Elbow surgery may force Wagner to retire
For a man whose job it is to put fear into the hearts of Major League hitters– a job he's done successfully for 12 seasons– tears coming down the face of Billy Wagner at a press conference are a rare thing. But yesterday, as the New York Mets relief pitcher and Crozet resident announced he would undergo surgery on his left elbow that may end his career, Wagner just couldn't contain himself.
"Will, he was upset," Wagner said, speaking of his 10-year-old son as his eyes welled up. "He's not ready for it to be over."
Specifically, Wagner will have what's most commonly known as "Tommy John surgery." Named for the Los Angeles Dodgers pitcher on whom it was first successfully performed, the procedure involves replacing a tendon in the elbow with tendon tissue from elsewhere in the body, usually the forearm, hamstring, knee or foot.
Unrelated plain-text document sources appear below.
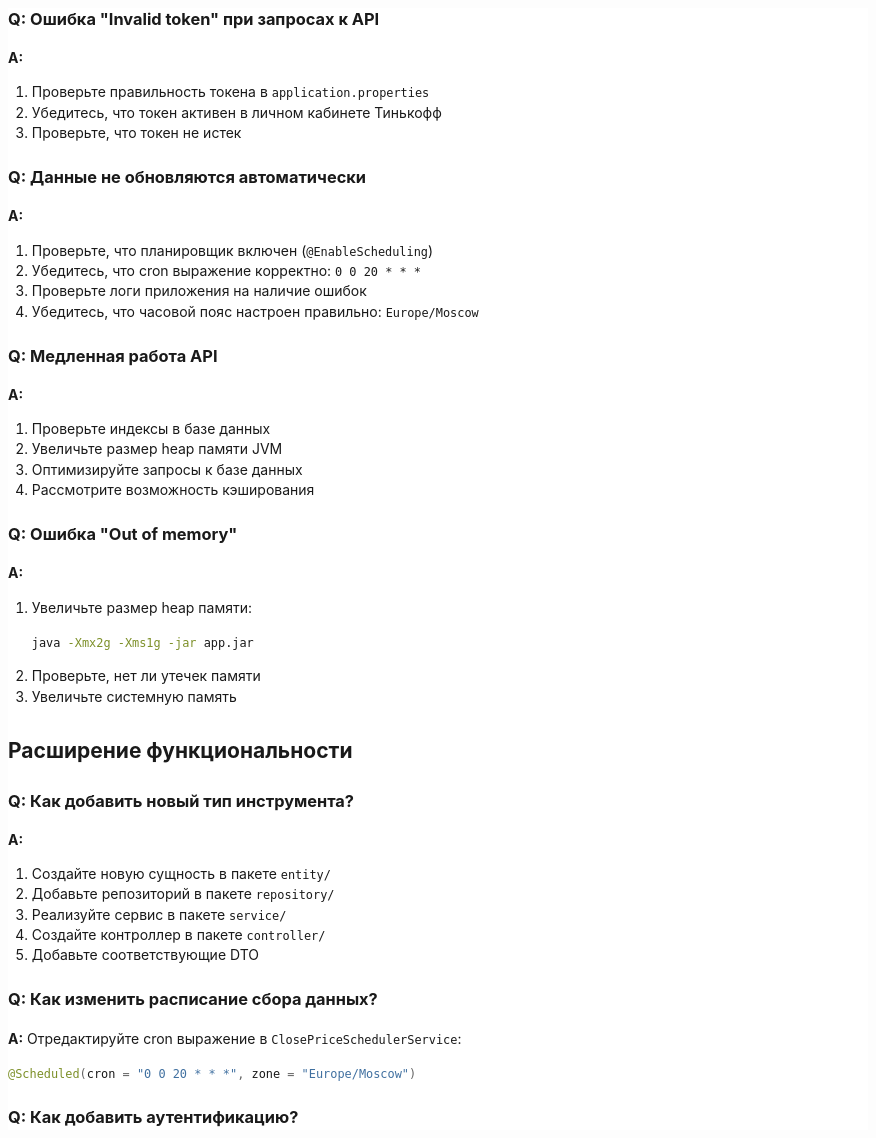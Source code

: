 ### Q: Ошибка "Invalid token" при запросах к API

**A:** 
1. Проверьте правильность токена в `application.properties`
2. Убедитесь, что токен активен в личном кабинете Тинькофф
3. Проверьте, что токен не истек

### Q: Данные не обновляются автоматически

**A:** 
1. Проверьте, что планировщик включен (`@EnableScheduling`)
2. Убедитесь, что cron выражение корректно: `0 0 20 * * *`
3. Проверьте логи приложения на наличие ошибок
4. Убедитесь, что часовой пояс настроен правильно: `Europe/Moscow`

### Q: Медленная работа API

**A:** 
1. Проверьте индексы в базе данных
2. Увеличьте размер heap памяти JVM
3. Оптимизируйте запросы к базе данных
4. Рассмотрите возможность кэширования

### Q: Ошибка "Out of memory"

**A:** 
1. Увеличьте размер heap памяти:
   ```bash
   java -Xmx2g -Xms1g -jar app.jar
   ```
2. Проверьте, нет ли утечек памяти
3. Увеличьте системную память

## Расширение функциональности

### Q: Как добавить новый тип инструмента?

**A:** 
1. Создайте новую сущность в пакете `entity/`
2. Добавьте репозиторий в пакете `repository/`
3. Реализуйте сервис в пакете `service/`
4. Создайте контроллер в пакете `controller/`
5. Добавьте соответствующие DTO

### Q: Как изменить расписание сбора данных?

**A:** Отредактируйте cron выражение в `ClosePriceSchedulerService`:
```java
@Scheduled(cron = "0 0 20 * * *", zone = "Europe/Moscow")
```

### Q: Как добавить аутентификацию?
While the surgery has saved the career of many a major league pitcher, the vast majority of them were relatively young and could more completely recover. Given the long rehabilitation process and the fact that he will be 38 on Opening Day 2010, Wagner's future as a major leaguer is very much in question.
If Wagner has played his last game, he ends with stats that might qualify him for the Baseball Hall of Fame. He has 365 career saves, sixth-most all-time and ahead of Hall of Famers Rollie Fingers, Rich "Goose" Gossage, and Bruce Sutter. According to the Baseball-Reference.com Hall of Fame monitor ranking, Wagner trails only the New York Yankees' Mariano Rivera, and the San Diego Padres' Trevor Hoffman in his worthiness for Cooperstown among active relievers.
What Rivera has that Wagner lacks is a World Series ring; however, Wagner vowed yesterday that he would get his before he hangs up his cleats for good.
"Somewhere down the road," said Wagner. "I'm going to help somebody win a championship."